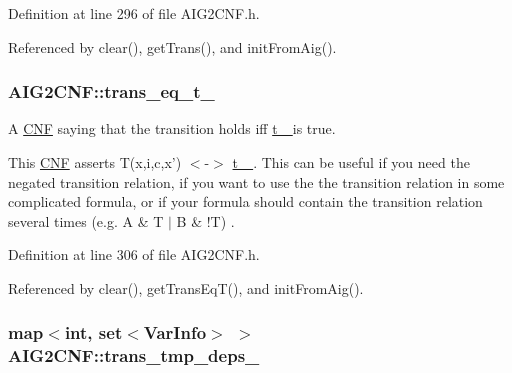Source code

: Definition at line 296 of file A\-I\-G2\-C\-N\-F.\-h.



Referenced by clear(), get\-Trans(), and init\-From\-Aig().

\hypertarget{classAIG2CNF_af7e9b65092f626865a4aa541a48e4f1b}{
\subsubsection[{trans\-\_\-eq\-\_\-t\-\_\-}]{ A\-I\-G2\-C\-N\-F\-::trans\-\_\-eq\-\_\-t\-\_\-\hspace{0.3cm}{\ttfamily [protected]}}}\label{classAIG2CNF_af7e9b65092f626865a4aa541a48e4f1b}


A \hyperlink{classCNF}{C\-N\-F} saying that the transition holds iff \hyperlink{classAIG2CNF_af2a7f6ecdcec3b5b2f37a11b0adde65a}{t\-\_\- } is true. 

This \hyperlink{classCNF}{C\-N\-F} asserts T(x,i,c,x') $<$-\/$>$ \hyperlink{classAIG2CNF_af2a7f6ecdcec3b5b2f37a11b0adde65a}{t\-\_\- }. This can be useful if you need the negated transition relation, if you want to use the the transition relation in some complicated formula, or if your formula should contain the transition relation several times (e.\-g. A \& T $|$ B \& !\-T) . 

Definition at line 306 of file A\-I\-G2\-C\-N\-F.\-h.



Referenced by clear(), get\-Trans\-Eq\-T(), and init\-From\-Aig().

\hypertarget{classAIG2CNF_a8617860055dfa8cbcc1f572676f57b84}{
\subsubsection[{trans\-\_\-tmp\-\_\-deps\-\_\-}]{\setlength{\rightskip}{0pt plus 5cm}map$<$int, set$<${\bf Var\-Info}$>$ $>$ A\-I\-G2\-C\-N\-F\-::trans\-\_\-tmp\-\_\-deps\-\_\-\hspace{0.3cm}{\ttfamily [protected]}}}\label{classAIG2CNF_a8617860055dfa8cbcc1f572676f57b84}


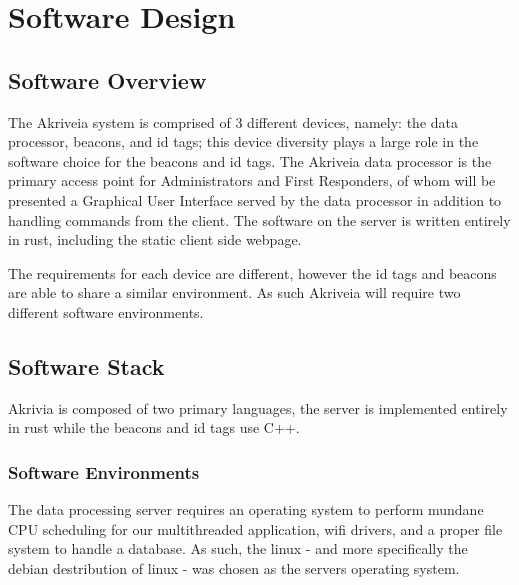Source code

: 

\setcounter{section}{5}
\section{Software Design}
\bigskip



\subsection{Software Overview}
The Akriveia system is comprised of 3 different devices, namely: the data processor, beacons, and id tags; this device diversity plays a large role in the software choice for the beacons and id tags.
\smallskip
The Akriveia data processor is the primary access point for Administrators and First Responders, of whom will be presented a Graphical User Interface served by the data processor in addition to handling commands from the client.
The software on the server is written entirely in rust, including the static client side webpage.



\smallskip
The requirements for each device are different, however the id tags and beacons are able to share a similar environment.
As such Akriveia will require two different software environments.

\bigskip
\subsection{Software Stack}
Akrivia is composed of two primary languages, the server is implemented entirely in rust while the beacons and id tags use C++.

\bigskip
\subsubsection{Software Environments}
The data processing server requires an operating system to perform mundane CPU scheduling for our multithreaded application, wifi drivers, and a proper file system to handle a database.
As such, the linux - and more specifically the debian destribution of linux - was chosen as the servers operating system.

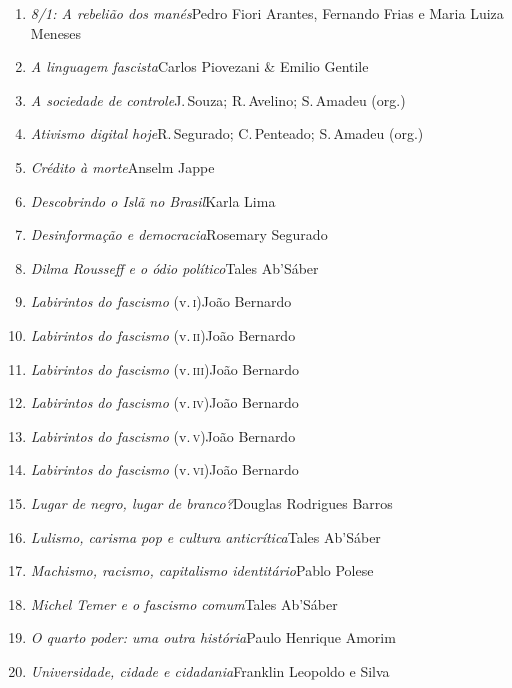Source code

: \medskip
{}

\begin{enumerate}
\setlength\parskip{4.2pt}
\setlength\itemsep{-1.4mm}
\item \textit{8/1: A rebelião dos manés}\quad Pedro Fiori Arantes, Fernando Frias e Maria Luiza Meneses
\item \textit{A linguagem fascista}\quad Carlos Piovezani \& Emilio Gentile
\item \textit{A sociedade de controle}\quad J.\,Souza; R.\,Avelino; S.\,Amadeu (org.)
\item \textit{Ativismo digital hoje}\quad R.\,Segurado; C.\,Penteado; S.\,Amadeu (org.)
\item \textit{Crédito à morte}\quad Anselm Jappe
\item \textit{Descobrindo o Islã no Brasil}\quad Karla Lima
\item \textit{Desinformação e democracia}\quad Rosemary Segurado
\item \textit{Dilma Rousseff e o ódio político}\quad Tales Ab'Sáber
\item \textit{Labirintos do fascismo} (v.\,\textsc{i})\quad João Bernardo
\item \textit{Labirintos do fascismo} (v.\,\textsc{ii})\quad João Bernardo
\item \textit{Labirintos do fascismo} (v.\,\textsc{iii})\quad João Bernardo
\item \textit{Labirintos do fascismo} (v.\,\textsc{iv})\quad João Bernardo
\item \textit{Labirintos do fascismo} (v.\,\textsc{v})\quad João Bernardo
\item \textit{Labirintos do fascismo} (v.\,\textsc{vi})\quad João Bernardo
\item \textit{Lugar de negro, lugar de branco?}\quad Douglas Rodrigues Barros
\item \textit{Lulismo, carisma pop e cultura anticrítica}\quad Tales Ab'Sáber
\item \textit{Machismo, racismo, capitalismo identitário}\quad Pablo Polese
\item \textit{Michel Temer e o fascismo comum}\quad Tales Ab'Sáber
\item \textit{O quarto poder: uma outra história}\quad Paulo Henrique Amorim
\item \textit{Universidade, cidade e cidadania}\quad Franklin Leopoldo e Silva
\end{enumerate}

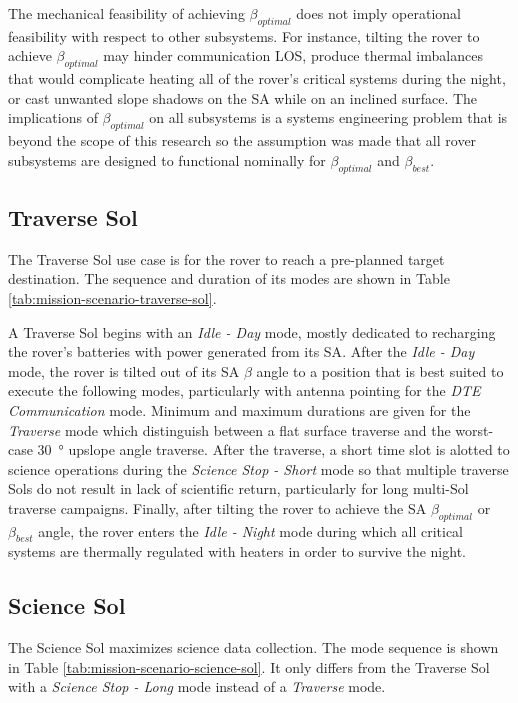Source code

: The mechanical feasibility of achieving $\beta_{optimal}$ does not imply operational feasibility with respect to other subsystems. For instance, tilting the rover to achieve $\beta_{optimal}$ may hinder communication \ac{LOS}, produce thermal imbalances that would complicate heating all of the rover's critical systems during the night, or cast unwanted slope shadows on the \ac{SA} while on an inclined surface. The implications of $\beta_{optimal}$ on all subsystems is a systems engineering problem that is beyond the scope of this research so the assumption was made that all rover subsystems are designed to functional nominally for $\beta_{optimal}$ and $\beta_{best}$.

\subsection{Traverse Sol}
\label{sec:ReferenceSols:TraverseSol}
The Traverse Sol use case is for the rover to reach a pre-planned target destination. The sequence and duration of its modes are shown in Table \ref{tab:mission-scenario-traverse-sol}.


A Traverse Sol begins with an \textit{Idle - Day} mode, mostly dedicated to recharging the rover's batteries with power generated from its \ac{SA}. After the \textit{Idle - Day} mode, the rover is tilted out of its \ac{SA} $\beta$ angle to a position that is best suited to execute the following modes, particularly with antenna pointing for the \textit{\ac{DTE} Communication} mode. Minimum and maximum durations are given for the \textit{Traverse} mode which distinguish between a flat surface traverse and the worst-case \SI{30}{\degree} upslope angle traverse. After the traverse, a short time slot is alotted to science operations during the \textit{Science Stop - Short} mode so that multiple traverse Sols do not result in lack of scientific return, particularly for long multi-Sol traverse campaigns. Finally, after tilting the rover to achieve the \ac{SA} $\beta_{optimal}$ or $\beta_{best}$ angle, the rover enters the \textit{Idle - Night} mode during which all critical systems are thermally regulated with heaters in order to survive the night.

\subsection{Science Sol}
\label{sec:ReferenceSols:ScienceSol}
The Science Sol maximizes science data collection. The mode sequence is shown in Table \ref{tab:mission-scenario-science-sol}. It only differs from the Traverse Sol with a \textit{Science Stop - Long} mode instead of a \textit{Traverse} mode.


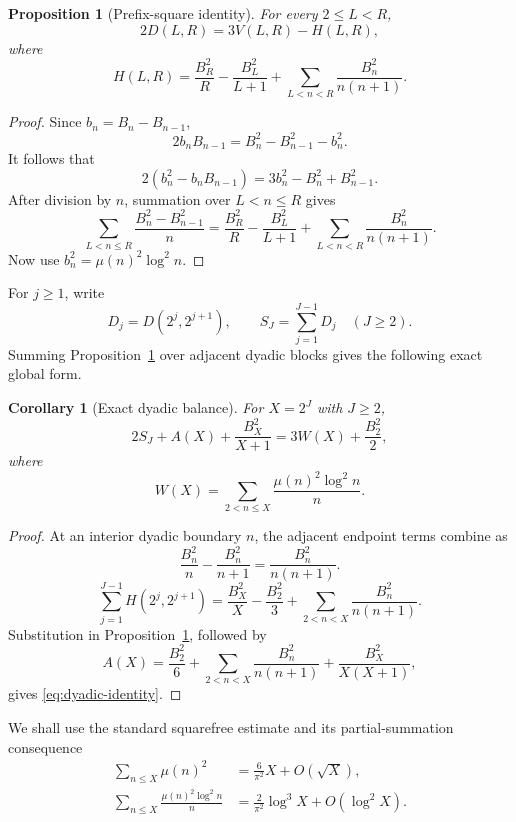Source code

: \documentclass[11pt,a4paper]{amsart}
\newtheorem{proposition}[theorem]{Proposition}
\newtheorem{corollary}[theorem]{Corollary}
\theoremstyle{definition}
\theoremstyle{remark}
\begin{document}
\begin{proposition}[Prefix-square identity]\label{prop:identity}
For every $2\leq L<R$,
\begin{equation}\label{eq:identity}
 2D(L,R)=3V(L,R)-H(L,R),
\end{equation}
where
\begin{equation}\label{eq:H}
 H(L,R)=\frac{B_R^2}{R}-\frac{B_L^2}{L+1}
 +\sum_{L<n<R}\frac{B_n^2}{n(n+1)}.
\end{equation}
\end{proposition}

\begin{proof}
Since $b_n=B_n-B_{n-1}$,
\[
 2b_nB_{n-1}=B_n^2-B_{n-1}^2-b_n^2.
\]
It follows that
\[
 2(b_n^2-b_nB_{n-1})
 =3b_n^2-B_n^2+B_{n-1}^2.
\]
After division by $n$, summation over $L<n\leq R$ gives
\[
 \sum_{L<n\leq R}\frac{B_n^2-B_{n-1}^2}{n}
 =\frac{B_R^2}{R}-\frac{B_L^2}{L+1}
 +\sum_{L<n<R}\frac{B_n^2}{n(n+1)}.
\]
Now use $b_n^2=\mu(n)^2\log^2 n$.
\end{proof}

For $j\geq1$, write
\begin{equation}\label{eq:dyadic-defects}
 D_j=D(2^j,2^{j+1}),
 \qquad
 S_J=\sum_{j=1}^{J-1}D_j\quad(J\geq2).
\end{equation}
Summing Proposition~\ref{prop:identity} over adjacent dyadic blocks gives
the following exact global form.

\begin{corollary}[Exact dyadic balance]\label{cor:dyadic-identity}
For $X=2^J$ with $J\geq2$,
\begin{equation}\label{eq:dyadic-identity}
 2S_J+A(X)+\frac{B_X^2}{X+1}
 =3W(X)+\frac{B_2^2}{2},
\end{equation}
where
\[
 W(X)=\sum_{2<n\leq X}\frac{\mu(n)^2\log^2n}{n}.
\]
\end{corollary}

\begin{proof}
At an interior dyadic boundary $n$, the adjacent endpoint terms combine as
\[
 \frac{B_n^2}{n}-\frac{B_n^2}{n+1}
 =\frac{B_n^2}{n(n+1)}.
\]
\[
 \sum_{j=1}^{J-1}H(2^j,2^{j+1})
 =\frac{B_X^2}{X}-\frac{B_2^2}{3}
 +\sum_{2<n<X}\frac{B_n^2}{n(n+1)}.
\]
Substitution in Proposition~\ref{prop:identity}, followed by
\[
 A(X)=\frac{B_2^2}{6}
 +\sum_{2<n<X}\frac{B_n^2}{n(n+1)}
 +\frac{B_X^2}{X(X+1)},
\]
gives \eqref{eq:dyadic-identity}.
\end{proof}

We shall use the standard squarefree estimate and its partial-summation
consequence
\begin{align}
 \sum_{n\leq X}\mu(n)^2&=\frac{6}{\pi^2}X+O(\sqrt X),\label{eq:squarefree}\\
 \sum_{n\leq X}\frac{\mu(n)^2\log^2n}{n}
 &=\frac{2}{\pi^2}\log^3X+O(\log^2X).\label{eq:weighted-squarefree}
\end{align}
\end{document}
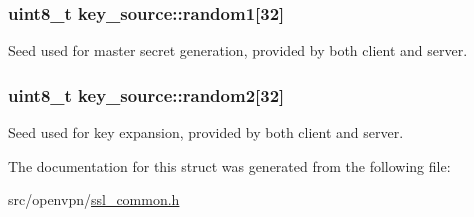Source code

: \subsubsection[{random1}]{\setlength{\rightskip}{0pt plus 5cm}uint8\+\_\+t key\+\_\+source\+::random1\mbox{[}32\mbox{]}}\label{structkey__source_a2c31011a183ba65651390e5bfbda3032}
Seed used for master secret generation, provided by both client and server. \hypertarget{structkey__source_a88a904e92bfac5a03da3f5e0b7f12124}{}
\subsubsection[{random2}]{\setlength{\rightskip}{0pt plus 5cm}uint8\+\_\+t key\+\_\+source\+::random2\mbox{[}32\mbox{]}}\label{structkey__source_a88a904e92bfac5a03da3f5e0b7f12124}
Seed used for key expansion, provided by both client and server. 

The documentation for this struct was generated from the following file\+:\begin{DoxyCompactItemize}
\item 
src/openvpn/\hyperlink{ssl__common_8h}{ssl\+\_\+common.\+h}\end{DoxyCompactItemize}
▬▬▬▬▬▬
In the listing above, find the line with "asserts T(x,i,c,x') $<$-\/$>$" and output every line through the one with "As such, the", exactly, without the pictures.

This \hyperlink{classCNF}{C\-N\-F} asserts T(x,i,c,x') $<$-\/$>$ \hyperlink{classAIG2CNF_af2a7f6ecdcec3b5b2f37a11b0adde65a}{t\-\_\- }. This can be useful if you need the negated transition relation, if you want to use the the transition relation in some complicated formula, or if your formula should contain the transition relation several times (e.\-g. A \& T $|$ B \& !\-T) . 

Definition at line 306 of file A\-I\-G2\-C\-N\-F.\-h.



Referenced by clear(), get\-Trans\-Eq\-T(), and init\-From\-Aig().

\hypertarget{classAIG2CNF_a8617860055dfa8cbcc1f572676f57b84}{
\subsubsection[{trans\-\_\-tmp\-\_\-deps\-\_\-}]{\setlength{\rightskip}{0pt plus 5cm}map$<$int, set$<${\bf Var\-Info}$>$ $>$ A\-I\-G2\-C\-N\-F\-::trans\-\_\-tmp\-\_\-deps\-\_\-\hspace{0.3cm}{\ttfamily [protected]}}}\label{classAIG2CNF_a8617860055dfa8cbcc1f572676f57b84}


Source code

: 

\setcounter{section}{5}
\section{Software Design}
\bigskip



\subsection{Software Overview}
The Akriveia system is comprised of 3 different devices, namely: the data processor, beacons, and id tags; this device diversity plays a large role in the software choice for the beacons and id tags.
\smallskip
The Akriveia data processor is the primary access point for Administrators and First Responders, of whom will be presented a Graphical User Interface served by the data processor in addition to handling commands from the client.
The software on the server is written entirely in rust, including the static client side webpage.



\smallskip
The requirements for each device are different, however the id tags and beacons are able to share a similar environment.
As such Akriveia will require two different software environments.

\bigskip
\subsection{Software Stack}
Akrivia is composed of two primary languages, the server is implemented entirely in rust while the beacons and id tags use C++.

\bigskip
\subsubsection{Software Environments}
The data processing server requires an operating system to perform mundane CPU scheduling for our multithreaded application, wifi drivers, and a proper file system to handle a database.
As such, the linux - and more specifically the debian destribution of linux - was chosen as the servers operating system.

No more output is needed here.